> [REQUIREMENT]: Give the records below again exactly, and exclude each picture.

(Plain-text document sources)
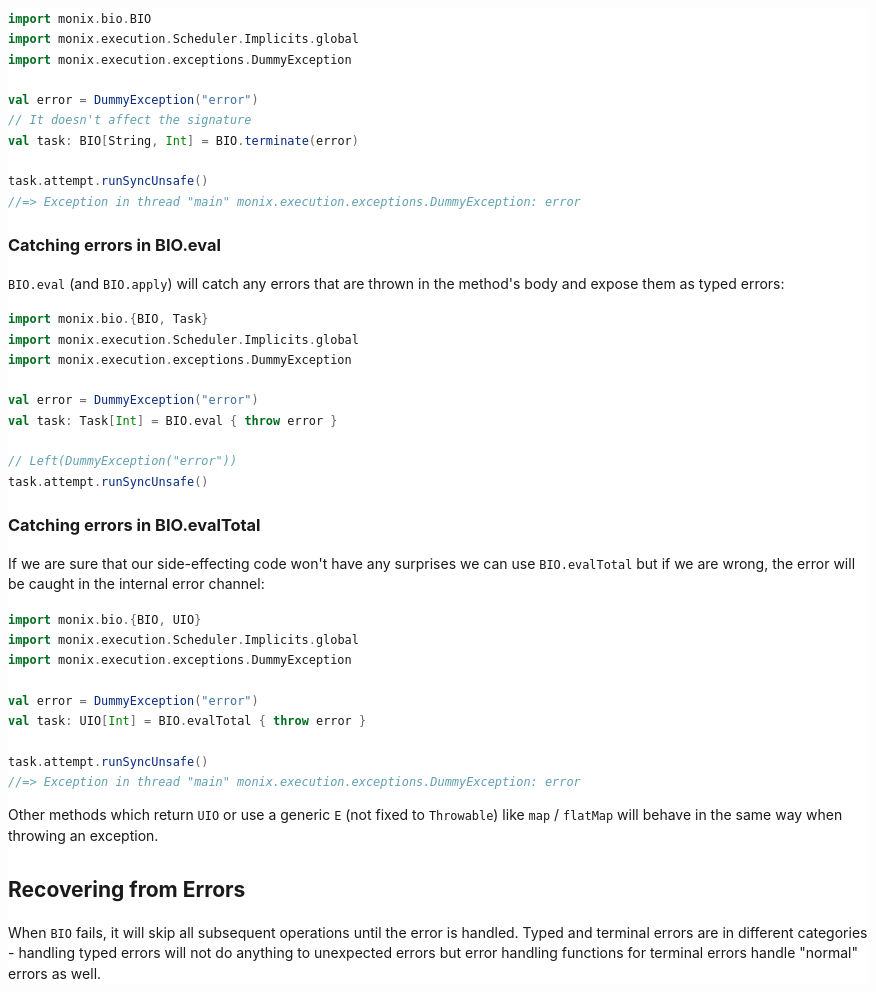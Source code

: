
 ```scala mdoc:compile-only
import monix.bio.BIO
import monix.execution.Scheduler.Implicits.global
import monix.execution.exceptions.DummyException

val error = DummyException("error")
// It doesn't affect the signature
val task: BIO[String, Int] = BIO.terminate(error)

task.attempt.runSyncUnsafe()
//=> Exception in thread "main" monix.execution.exceptions.DummyException: error
```

### Catching errors in BIO.eval

`BIO.eval` (and `BIO.apply`) will catch any errors that are thrown in the method's body and expose them as typed errors:

```scala mdoc:silent:reset
import monix.bio.{BIO, Task}
import monix.execution.Scheduler.Implicits.global
import monix.execution.exceptions.DummyException

val error = DummyException("error")
val task: Task[Int] = BIO.eval { throw error }

// Left(DummyException("error"))
task.attempt.runSyncUnsafe()
```

### Catching errors in BIO.evalTotal

If we are sure that our side-effecting code won't have any surprises we can use `BIO.evalTotal` but if we are wrong, the error
will be caught in the internal error channel:

```scala mdoc:compile-only
import monix.bio.{BIO, UIO}
import monix.execution.Scheduler.Implicits.global
import monix.execution.exceptions.DummyException

val error = DummyException("error")
val task: UIO[Int] = BIO.evalTotal { throw error }

task.attempt.runSyncUnsafe()
//=> Exception in thread "main" monix.execution.exceptions.DummyException: error
```

Other methods which return `UIO` or use a generic `E` (not fixed to `Throwable`) like `map` / `flatMap` will behave in the same way when throwing an exception.

## Recovering from Errors

When `BIO` fails, it will skip all subsequent operations until the error is handled.
Typed and terminal errors are in different categories - handling typed errors will not do anything to unexpected errors but
error handling functions for terminal errors handle "normal" errors as well. 
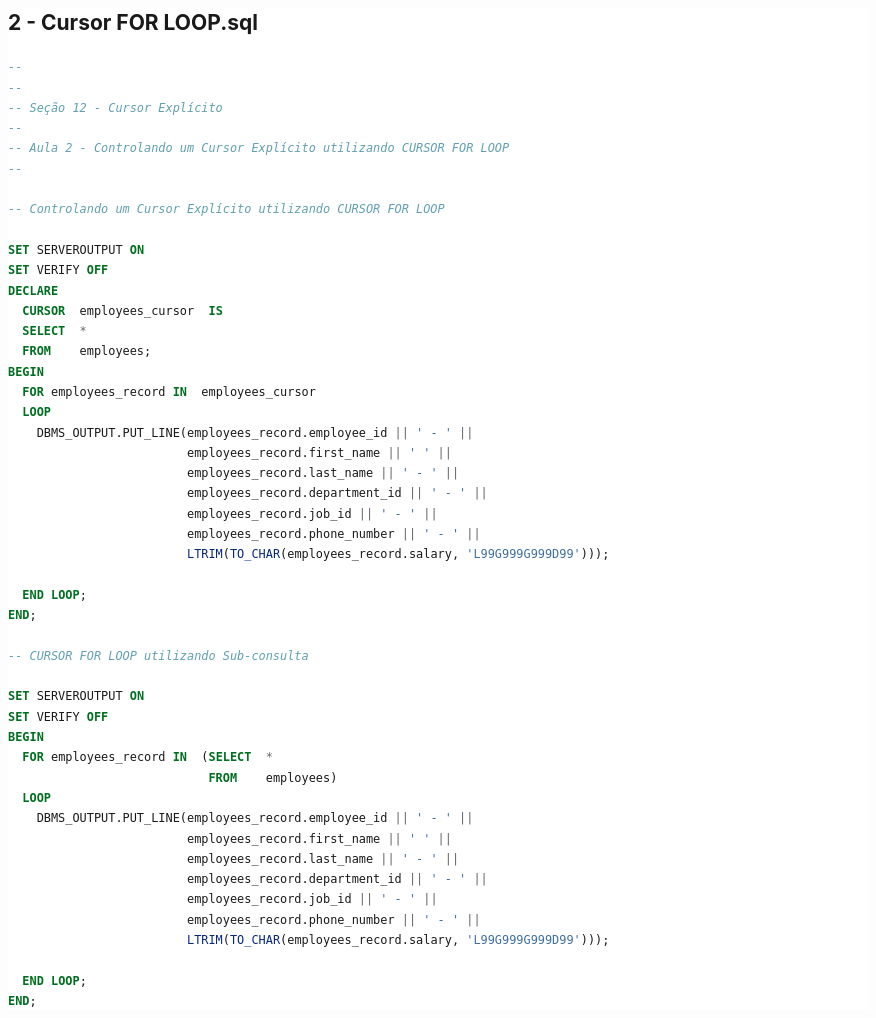 <a name="2-cursor-for-loopsql"></a>
## 2 - Cursor FOR LOOP.sql
```sql
--
--
-- Seção 12 - Cursor Explícito
--
-- Aula 2 - Controlando um Cursor Explícito utilizando CURSOR FOR LOOP
--

-- Controlando um Cursor Explícito utilizando CURSOR FOR LOOP

SET SERVEROUTPUT ON
SET VERIFY OFF
DECLARE
  CURSOR  employees_cursor  IS
  SELECT  *
  FROM    employees;
BEGIN
  FOR employees_record IN  employees_cursor
  LOOP
    DBMS_OUTPUT.PUT_LINE(employees_record.employee_id || ' - ' ||
                         employees_record.first_name || ' ' || 
                         employees_record.last_name || ' - ' ||
                         employees_record.department_id || ' - ' ||
                         employees_record.job_id || ' - ' ||
                         employees_record.phone_number || ' - ' ||
                         LTRIM(TO_CHAR(employees_record.salary, 'L99G999G999D99')));

  END LOOP;
END;

-- CURSOR FOR LOOP utilizando Sub-consulta

SET SERVEROUTPUT ON
SET VERIFY OFF
BEGIN
  FOR employees_record IN  (SELECT  *
                            FROM    employees)
  LOOP
    DBMS_OUTPUT.PUT_LINE(employees_record.employee_id || ' - ' ||
                         employees_record.first_name || ' ' || 
                         employees_record.last_name || ' - ' ||
                         employees_record.department_id || ' - ' ||
                         employees_record.job_id || ' - ' ||
                         employees_record.phone_number || ' - ' ||
                         LTRIM(TO_CHAR(employees_record.salary, 'L99G999G999D99')));

  END LOOP;
END;

```
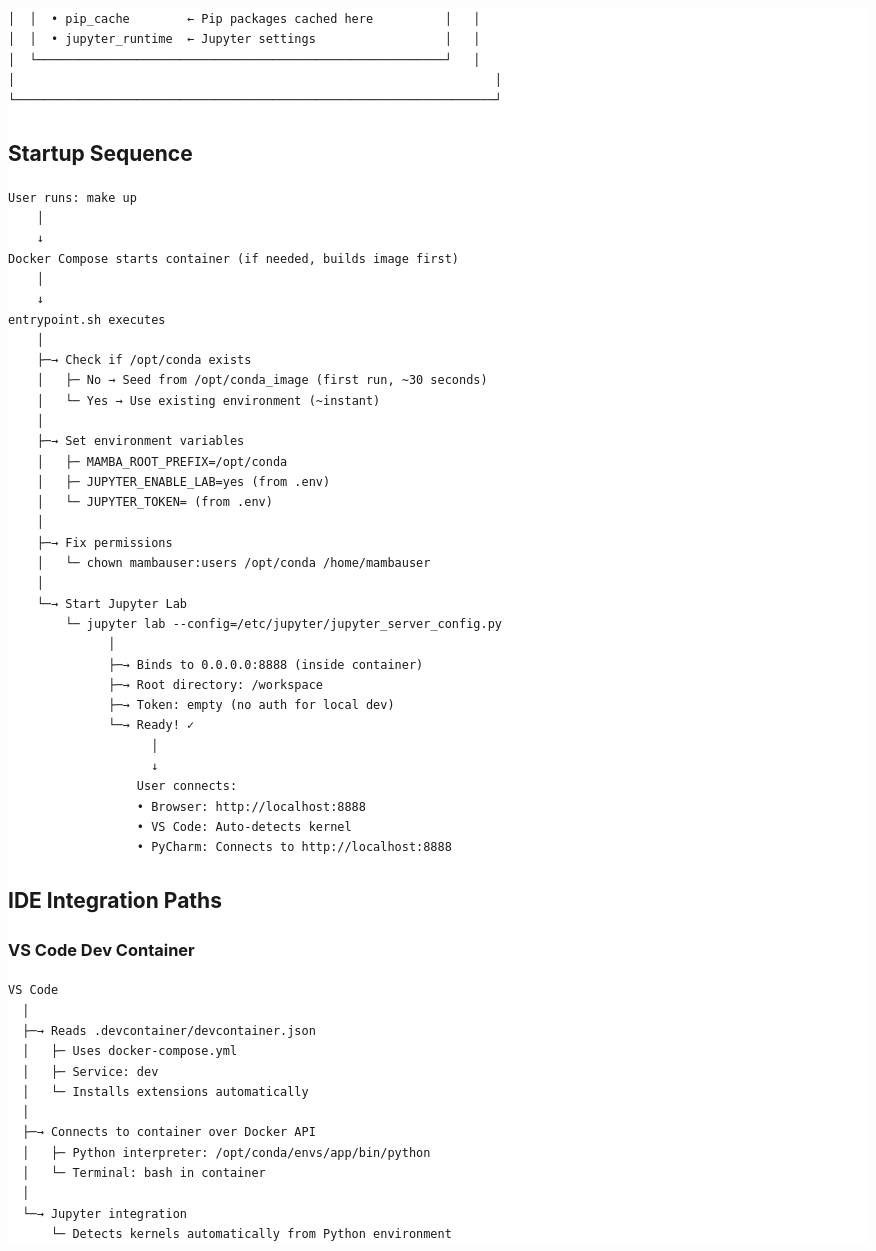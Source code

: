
 ```
│  │  • pip_cache        ← Pip packages cached here          │   │
│  │  • jupyter_runtime  ← Jupyter settings                  │   │
│  └─────────────────────────────────────────────────────────┘   │
│                                                                   │
└───────────────────────────────────────────────────────────────────┘
```

## Startup Sequence

```
User runs: make up
    │
    ↓
Docker Compose starts container (if needed, builds image first)
    │
    ↓
entrypoint.sh executes
    │
    ├─→ Check if /opt/conda exists
    │   ├─ No → Seed from /opt/conda_image (first run, ~30 seconds)
    │   └─ Yes → Use existing environment (~instant)
    │
    ├─→ Set environment variables
    │   ├─ MAMBA_ROOT_PREFIX=/opt/conda
    │   ├─ JUPYTER_ENABLE_LAB=yes (from .env)
    │   └─ JUPYTER_TOKEN= (from .env)
    │
    ├─→ Fix permissions
    │   └─ chown mambauser:users /opt/conda /home/mambauser
    │
    └─→ Start Jupyter Lab
        └─ jupyter lab --config=/etc/jupyter/jupyter_server_config.py
              │
              ├─→ Binds to 0.0.0.0:8888 (inside container)
              ├─→ Root directory: /workspace
              ├─→ Token: empty (no auth for local dev)
              └─→ Ready! ✓
                    │
                    ↓
                  User connects:
                  • Browser: http://localhost:8888
                  • VS Code: Auto-detects kernel
                  • PyCharm: Connects to http://localhost:8888
```

## IDE Integration Paths

### VS Code Dev Container
```
VS Code
  │
  ├─→ Reads .devcontainer/devcontainer.json
  │   ├─ Uses docker-compose.yml
  │   ├─ Service: dev
  │   └─ Installs extensions automatically
  │
  ├─→ Connects to container over Docker API
  │   ├─ Python interpreter: /opt/conda/envs/app/bin/python
  │   └─ Terminal: bash in container
  │
  └─→ Jupyter integration
      └─ Detects kernels automatically from Python environment
```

> [RESULT OF THIS EXERCISE]:
Source code

:
 ```scala mdoc:compile-only
import monix.bio.BIO
import monix.execution.Scheduler.Implicits.global
import monix.execution.exceptions.DummyException

val error = DummyException("error")
// It doesn't affect the signature
val task: BIO[String, Int] = BIO.terminate(error)

task.attempt.runSyncUnsafe()
//=> Exception in thread "main" monix.execution.exceptions.DummyException: error
```

### Catching errors in BIO.eval

`BIO.eval` (and `BIO.apply`) will catch any errors that are thrown in the method's body and expose them as typed errors:

```scala mdoc:silent:reset
import monix.bio.{BIO, Task}
import monix.execution.Scheduler.Implicits.global
import monix.execution.exceptions.DummyException

val error = DummyException("error")
val task: Task[Int] = BIO.eval { throw error }

// Left(DummyException("error"))
task.attempt.runSyncUnsafe()
```

### Catching errors in BIO.evalTotal

If we are sure that our side-effecting code won't have any surprises we can use `BIO.evalTotal` but if we are wrong, the error
will be caught in the internal error channel:

```scala mdoc:compile-only
import monix.bio.{BIO, UIO}
import monix.execution.Scheduler.Implicits.global
import monix.execution.exceptions.DummyException

val error = DummyException("error")
val task: UIO[Int] = BIO.evalTotal { throw error }

task.attempt.runSyncUnsafe()
//=> Exception in thread "main" monix.execution.exceptions.DummyException: error
```

Other methods which return `UIO` or use a generic `E` (not fixed to `Throwable`) like `map` / `flatMap` will behave in the same way when throwing an exception.

## Recovering from Errors

When `BIO` fails, it will skip all subsequent operations until the error is handled.
Typed and terminal errors are in different categories - handling typed errors will not do anything to unexpected errors but
error handling functions for terminal errors handle "normal" errors as well. 
 <a name="2-cursor-for-loopsql"></a>
## 2 - Cursor FOR LOOP.sql
```sql
--
--
-- Seção 12 - Cursor Explícito
--
-- Aula 2 - Controlando um Cursor Explícito utilizando CURSOR FOR LOOP
--

-- Controlando um Cursor Explícito utilizando CURSOR FOR LOOP

SET SERVEROUTPUT ON
SET VERIFY OFF
DECLARE
  CURSOR  employees_cursor  IS
  SELECT  *
  FROM    employees;
BEGIN
  FOR employees_record IN  employees_cursor
  LOOP
    DBMS_OUTPUT.PUT_LINE(employees_record.employee_id || ' - ' ||
                         employees_record.first_name || ' ' || 
                         employees_record.last_name || ' - ' ||
                         employees_record.department_id || ' - ' ||
                         employees_record.job_id || ' - ' ||
                         employees_record.phone_number || ' - ' ||
                         LTRIM(TO_CHAR(employees_record.salary, 'L99G999G999D99')));

  END LOOP;
END;

-- CURSOR FOR LOOP utilizando Sub-consulta

SET SERVEROUTPUT ON
SET VERIFY OFF
BEGIN
  FOR employees_record IN  (SELECT  *
                            FROM    employees)
  LOOP
    DBMS_OUTPUT.PUT_LINE(employees_record.employee_id || ' - ' ||
                         employees_record.first_name || ' ' || 
                         employees_record.last_name || ' - ' ||
                         employees_record.department_id || ' - ' ||
                         employees_record.job_id || ' - ' ||
                         employees_record.phone_number || ' - ' ||
                         LTRIM(TO_CHAR(employees_record.salary, 'L99G999G999D99')));

  END LOOP;
END;

```
Source code

:
 ```
│  │  • pip_cache        ← Pip packages cached here          │   │
│  │  • jupyter_runtime  ← Jupyter settings                  │   │
│  └─────────────────────────────────────────────────────────┘   │
│                                                                   │
└───────────────────────────────────────────────────────────────────┘
```

## Startup Sequence

```
User runs: make up
    │
    ↓
Docker Compose starts container (if needed, builds image first)
    │
    ↓
entrypoint.sh executes
    │
    ├─→ Check if /opt/conda exists
    │   ├─ No → Seed from /opt/conda_image (first run, ~30 seconds)
    │   └─ Yes → Use existing environment (~instant)
    │
    ├─→ Set environment variables
    │   ├─ MAMBA_ROOT_PREFIX=/opt/conda
    │   ├─ JUPYTER_ENABLE_LAB=yes (from .env)
    │   └─ JUPYTER_TOKEN= (from .env)
    │
    ├─→ Fix permissions
    │   └─ chown mambauser:users /opt/conda /home/mambauser
    │
    └─→ Start Jupyter Lab
        └─ jupyter lab --config=/etc/jupyter/jupyter_server_config.py
              │
              ├─→ Binds to 0.0.0.0:8888 (inside container)
              ├─→ Root directory: /workspace
              ├─→ Token: empty (no auth for local dev)
              └─→ Ready! ✓
                    │
                    ↓
                  User connects:
                  • Browser: http://localhost:8888
                  • VS Code: Auto-detects kernel
                  • PyCharm: Connects to http://localhost:8888
```

## IDE Integration Paths

### VS Code Dev Container
```
VS Code
  │
  ├─→ Reads .devcontainer/devcontainer.json
  │   ├─ Uses docker-compose.yml
  │   ├─ Service: dev
  │   └─ Installs extensions automatically
  │
  ├─→ Connects to container over Docker API
  │   ├─ Python interpreter: /opt/conda/envs/app/bin/python
  │   └─ Terminal: bash in container
  │
  └─→ Jupyter integration
      └─ Detects kernels automatically from Python environment
```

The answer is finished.